Thanks for this, it’s a hugely valuable exploration and an invitation to the community to think beyond the short-term horizon. This mindset feels vital for anyone working at the intersection of AI, economic change and animal welfare.
I feel EA is generally good at identifying neglected problems within existing systems, but there’s a whole category of neglectedness that emerges during transitions—where familiar advocacy approaches might lose traction, where new decision-makers enter the picture, where the very metrics of moral progress could shift. I find this space fascinating and full of opportunity (and risk), as it seems do you!
The deep dives you’ve shared on AI and animal advocacy illustrate this well. It shows how even our most established interventions (corporate campaigns, research, network building) could be fundamentally transformed. But what’s particularly interesting is how these AI-driven changes are happening within our current economic paradigm. When we layer on the possibility of broader economic transitions the complexity multiplies.
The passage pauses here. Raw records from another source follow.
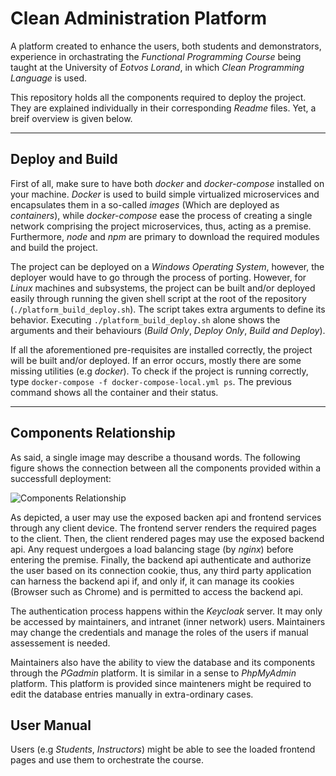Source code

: # Clean Administration Platform

A platform created to enhance the users, both students and demonstrators, experience in orchastrating the *Functional Programming Course* being taught at the University of *Eotvos Lorand*, in which *Clean Programming Language* is used.

This repository holds all the components required to deploy the project. They are explained individually in their corresponding *Readme* files. Yet, a breif overview is given below.

---
## Deploy and Build
First of all, make sure to have both *docker* and *docker-compose* installed on your machine. *Docker* is used to build simple virtualized microservices and encapsulates them in a so-called *images* (Which are deployed as *containers*), while *docker-compose* ease the process of creating a single network comprising the project microservices, thus, acting as a premise. Furthermore, *node* and *npm* are primary to download the required modules and build the project. 

The project can be deployed on a *Windows Operating System*, however, the deployer would have to go through the process of porting. However, for *Linux* machines and subsystems, the project can be built and/or deployed easily through running the given shell script at the root of the repository (`./platform_build_deploy.sh`). The script takes extra arguments to define its behavior. Executing `./platform_build_deploy.sh` alone shows the arguments and their behaviours (*Build Only*, *Deploy Only*, *Build and Deploy*).

If all the aforementioned pre-requisites are installed correctly, the project will be built and/or deployed. If an error occurs, mostly there are some missing utilities (e.g *docker*). To check if the project is running correctly, type `docker-compose -f docker-compose-local.yml ps`. The previous command shows all the container and their status.

---

## Components Relationship
As said, a single image may describe a thousand words. The following figure shows the connection between all the components provided within a successfull deployment:

![Components Relationship](https://user-images.githubusercontent.com/48254077/173631223-57d96103-598c-4e5d-98c0-925c85a0c753.png)


As depicted, a user may use the exposed backen api and frontend services through any client device. The frontend server renders the required pages to the client. Then, the client rendered pages may use the exposed backend api. Any request undergoes a load balancing stage (by *nginx*) before entering the premise. Finally, the backend api authenticate and authorize the user based on its connection cookie, thus, any third party application can harness the backend api if, and only if, it can manage its cookies (Browser such as Chrome) and is permitted to access the backend api.

The authentication process happens within the *Keycloak* server. It may only be accessed by maintainers, and intranet (inner network) users. Maintainers may change the credentials and manage the roles of the users if manual assessement is needed.

Maintainers also have the ability to view the database and its components through the *PGadmin* platform. It is similar in a sense to *PhpMyAdmin* platform. This platform is provided since mainteners might be required to edit the database entries manually in extra-ordinary cases.

## User Manual

Users (e.g *Students*, *Instructors*) might be able to see the loaded frontend pages and use them to orchestrate the course. 
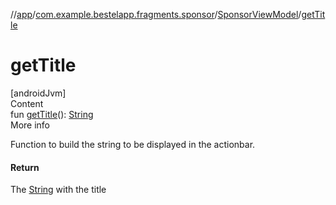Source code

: //[app](../../index.md)/[com.example.bestelapp.fragments.sponsor](../index.md)/[SponsorViewModel](index.md)/[getTitle](get-title.md)



# getTitle  
[androidJvm]  
Content  
fun [getTitle](get-title.md)(): [String](https://kotlinlang.org/api/latest/jvm/stdlib/kotlin/-string/index.html)  
More info  


Function to build the string to be displayed in the actionbar.



#### Return  


The [String](https://kotlinlang.org/api/latest/jvm/stdlib/kotlin/-string/index.html) with the title

  



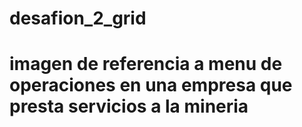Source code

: # desafion_2_grid
# imagen de referencia a menu de operaciones en una empresa que presta servicios a la mineria
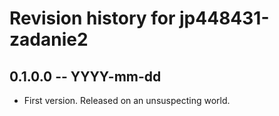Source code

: # Revision history for jp448431-zadanie2

## 0.1.0.0 -- YYYY-mm-dd

* First version. Released on an unsuspecting world.
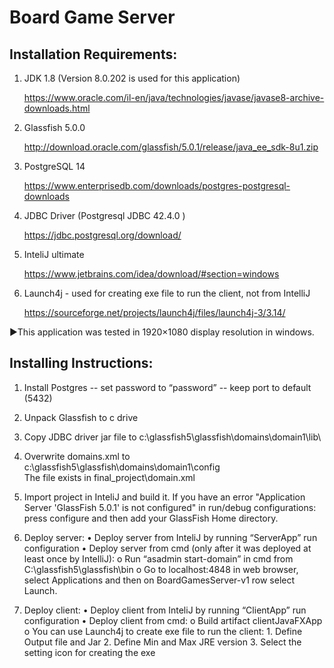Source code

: Board Game Server
=================

Installation Requirements:
--------------------------
1) JDK 1.8 (Version 8.0.202 is used for this application)

   https://www.oracle.com/il-en/java/technologies/javase/javase8-archive-downloads.html

2) Glassfish 5.0.0

   http://download.oracle.com/glassfish/5.0.1/release/java_ee_sdk-8u1.zip	

3) PostgreSQL 14

   https://www.enterprisedb.com/downloads/postgres-postgresql-downloads

4) JDBC Driver (Postgresql JDBC 42.4.0 )

   https://jdbc.postgresql.org/download/

5)  InteliJ ultimate 

     https://www.jetbrains.com/idea/download/#section=windows

6) Launch4j - used for creating exe file to run the client, not from IntelliJ

   https://sourceforge.net/projects/launch4j/files/launch4j-3/3.14/

►This application was tested in 1920×1080 display resolution in windows. 



Installing Instructions:
------------------------
1) Install Postgres
	-- set password to “password”
	-- keep port to default (5432)

2) Unpack Glassfish to c drive

3) Copy JDBC driver jar file to c:\glassfish5\glassfish\domains\domain1\lib\

4) Overwrite domains.xml to c:\glassfish5\glassfish\domains\domain1\config\
   The file exists in final_project\domain.xml

5) Import project in InteliJ and build it.
   If you have an error "Application Server 'GlassFish 5.0.1' is not configured" in run/debug configurations: 
   press configure and then add your GlassFish Home directory.


6) Deploy server:
	• Deploy server from InteliJ by running “ServerApp” run configuration
	• Deploy server from cmd (only after it was deployed at least once by IntelliJ): 
		o Run “asadmin start-domain” in cmd from C:\glassfish5\glassfish\bin
		o Go to localhost:4848 in web browser, select Applications and then on BoardGamesServer-v1 row select Launch.

7) Deploy client:
	• Deploy client from InteliJ by running “ClientApp” run configuration
	• Deploy client from cmd: 
		o Build artifact clientJavaFXApp
		o You can use Launch4j to create exe file to run the client:
			1. Define Output file and Jar 
			2. Define Min and Max JRE version 
			3. Select the setting icon for creating the exe 

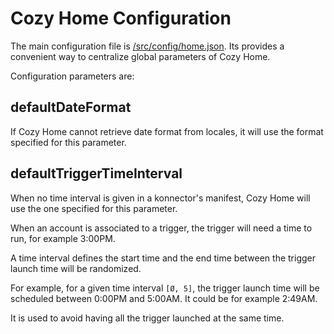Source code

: # Cozy Home Configuration

The main configuration file is [/src/config/home.json](../src/config/home.json). Its provides a convenient way to centralize global parameters of Cozy Home.

Configuration parameters are:

## defaultDateFormat

If Cozy Home cannot retrieve date format from locales, it will use the format specified for this parameter.

## defaultTriggerTimeInterval

When no time interval is given in a konnector's manifest, Cozy Home will use the one specified for this parameter.

When an account is associated to a trigger, the trigger will need a time to run, for example 3:00PM.

A time interval defines the start time and the end time between the trigger launch time will be randomized.

For example, for a given time interval `[Ø, 5]`, the trigger launch time will be scheduled between 0:00PM and 5:00AM.
It could be for example 2:49AM.

It is used to avoid having all the trigger launched at the same time.
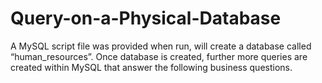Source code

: # Query-on-a-Physical-Database
A MySQL script file was provided when run, will create a database called “human_resources”. Once database is created, further more queries are created within MySQL that answer the following business questions. 
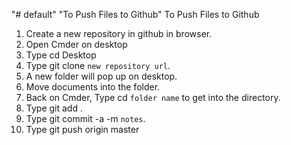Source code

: "# default" 
"To Push Files to Github" 
To Push Files to Github
1. Create a new repository in github in browser.
2. Open Cmder on desktop
3. Type cd Desktop
4. Type git clone `new repository url`.
5. A new folder will pop up on desktop.
6. Move documents into the folder.
7. Back on Cmder, Type cd `folder name` to get into the directory.
8. Type git add .
9. Type git commit -a -m `notes`.
10. Type git push origin master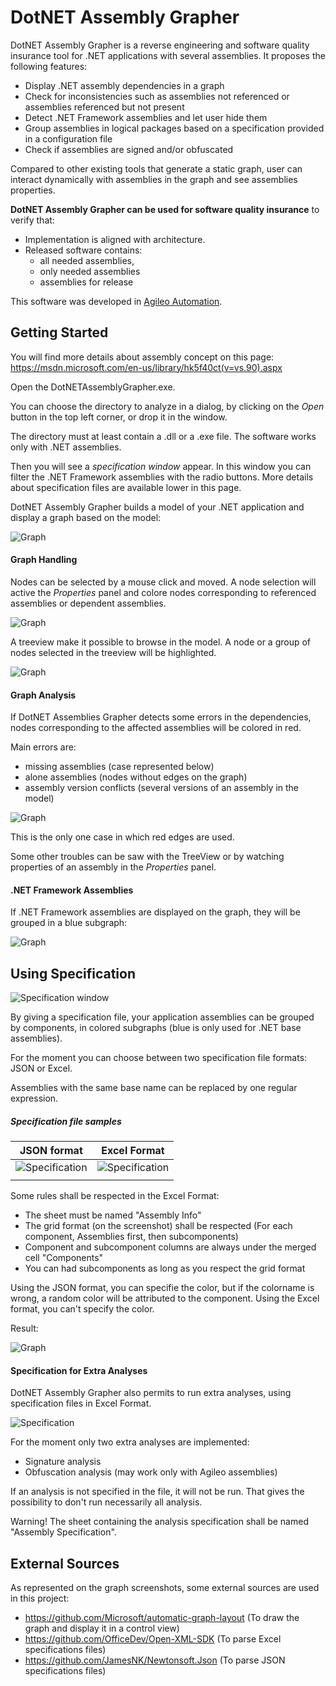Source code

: # DotNET Assembly Grapher
DotNET Assembly Grapher is a reverse engineering and software quality insurance tool for .NET applications with several assemblies. It proposes the following features:
- Display .NET assembly dependencies in a graph
- Check for inconsistencies such as assemblies not referenced or assemblies referenced but not present
- Detect .NET Framework assemblies and let user hide them
- Group assemblies in logical packages based on a specification provided in a configuration file
- Check if assemblies are signed and/or obfuscated

Compared to other existing tools that generate a static graph, user can interact dynamically with assemblies in the graph and see assemblies properties.

**DotNET Assembly Grapher can be used for software quality insurance** to verify that:
- Implementation is aligned with architecture.
- Released software contains:
    * all needed assemblies, 
    * only needed assemblies
    * assemblies for release
 
This software was developed in [Agileo Automation](http://www.agileo-automation.com).
 
## Getting Started
You will find more details about assembly concept on this page: https://msdn.microsoft.com/en-us/library/hk5f40ct(v=vs.90).aspx

Open the DotNETAssemblyGrapher.exe.
 
You can choose the directory to analyze in a dialog, by clicking on the *Open* button in the top left corner, or drop it in the window.
 
The directory must at least contain a .dll or a .exe file. The software works only with .NET assemblies.
 
Then you will see a *specification window* appear. In this window you can filter the .NET Framework assemblies with the radio buttons.
More details about specification files are available lower in this page.
 
DotNET Assembly Grapher builds a model of your .NET application and display a graph based on the model:
 
![Graph](Images/Graph.JPG)
 
#### Graph Handling
 
Nodes can be selected by a mouse click and moved. A node selection will active the *Properties* panel and colore nodes corresponding to referenced assemblies or dependent assemblies.
 
![Graph](Images/GraphManipulation.JPG)
 
A treeview make it possible to browse in the model. A node or a group of nodes selected in the treeview will be highlighted.
 
![Graph](Images/TreeviewSelection.JPG)
 
#### Graph Analysis
If DotNET Assemblies Grapher detects some errors in the dependencies, nodes corresponding to the affected assemblies will be colored in red.
 
Main errors are:
- missing assemblies (case represented below)
- alone assemblies (nodes without edges on the graph)
- assembly version conflicts (several versions of an assembly in the model)
 
![Graph](Images/GraphError.JPG)
 
This is the only one case in which red edges are used.
 
Some other troubles can be saw with the TreeView or by watching properties of an assembly in the *Properties* panel.
 
#### .NET Framework Assemblies
If .NET Framework assemblies are displayed on the graph, they will be grouped in a blue subgraph:
 
![Graph](Images/SystemAssemblies.JPG)
 
## Using Specification
 
![Specification window](Images/SpecificationWindow.JPG)
 
By giving a specification file, your application assemblies can be grouped by components, in colored subgraphs (blue is only used for .NET base assemblies).
 
For the moment you can choose between two specification file formats: JSON or Excel.
 
Assemblies with the same base name can be replaced by one regular expression.
 
##### Specification file samples
|               JSON format                  |              Excel Format                    |
| ------------------------------------------ | -------------------------------------------- |
| ![Specification](Images/demoJSONSpec.JPG)  |  ![Specification](Images/demoExcelSpec.JPG)  |
|                                            |                                              |
 
Some rules shall be respected in the Excel Format:
- The sheet must be named "Assembly Info"
- The grid format (on the screenshot) shall be respected (For each component, Assemblies first, then subcomponents)
- Component and subcomponent columns are always under the merged cell "Components"
- You can had subcomponents as long as you respect the grid format
 
Using the JSON format, you can specifie the color, but if the colorname is wrong, a random color will be attributed to the component.
Using the Excel format, you can't specify the color.
 
Result:
 
![Graph](Images/Components.JPG)
 
#### Specification for Extra Analyses
DotNET Assembly Grapher also permits to run extra analyses, using specification files in Excel Format.
 
![Specification](Images/demoAnalysisSpec.JPG)
 
For the moment only two extra analyses are implemented:
- Signature analysis
- Obfuscation analysis (may work only with Agileo assemblies)
 
If an analysis is not specified in the file, it will not be run. That gives the possibility to don't run necessarily all analysis.
 
Warning! The sheet containing the analysis specification shall be named "Assembly Specification".
 
## External Sources
 
As represented on the graph screenshots, some external sources are used in this project:
- https://github.com/Microsoft/automatic-graph-layout (To draw the graph and display it in a control view)
- https://github.com/OfficeDev/Open-XML-SDK (To parse Excel specifications files)
- https://github.com/JamesNK/Newtonsoft.Json (To parse JSON specifications files)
We need to understand how values get embedded when paradigms shift. It’s a different kind of tractability analysis: instead of asking “how do we solve this problem now?” we’re asking “how do we ensure this problem remains solvable later?” or even better “how do we design out this problem during the shift?”
Thanks again for this thoughtful piece.
Thanks so much for this thoughtful and clear breakdown, it’s one of the most useful framings I’ve seen for thinking about strategy in the face of paradigm shifts.
The distinction between the “normal(ish)” and “transformed” eras is especially helpful, and I appreciate the caution around assuming continuity in our current levers. The idea that most of today’s advocacy tools may simply not survive or translate post-shift feels both sobering and clarifying. The point about needing a compelling story for why any given intervention’s effects would persist beyond the shift is well taken.
I also found the discussion of moral “lock-ins” particularly resonant. The idea that future systems could entrench either better or worse treatment of animals, depending on early influence, feels like a crucial consideration, especially given how sticky some value assumptions can become once embedded in infrastructure or governance frameworks. There’s probably a lot more to map here about what kinds of decisions are most likely to persist and where contingent choices could still go either way.
I’m exploring some of these questions from a different angle, focusing on how animal welfare might (or might not) be integrated into emerging economic paradigms (I hope to post on this soonish) but this post helped clarify the strategic terrain we’re navigating. Thanks again for putting this together.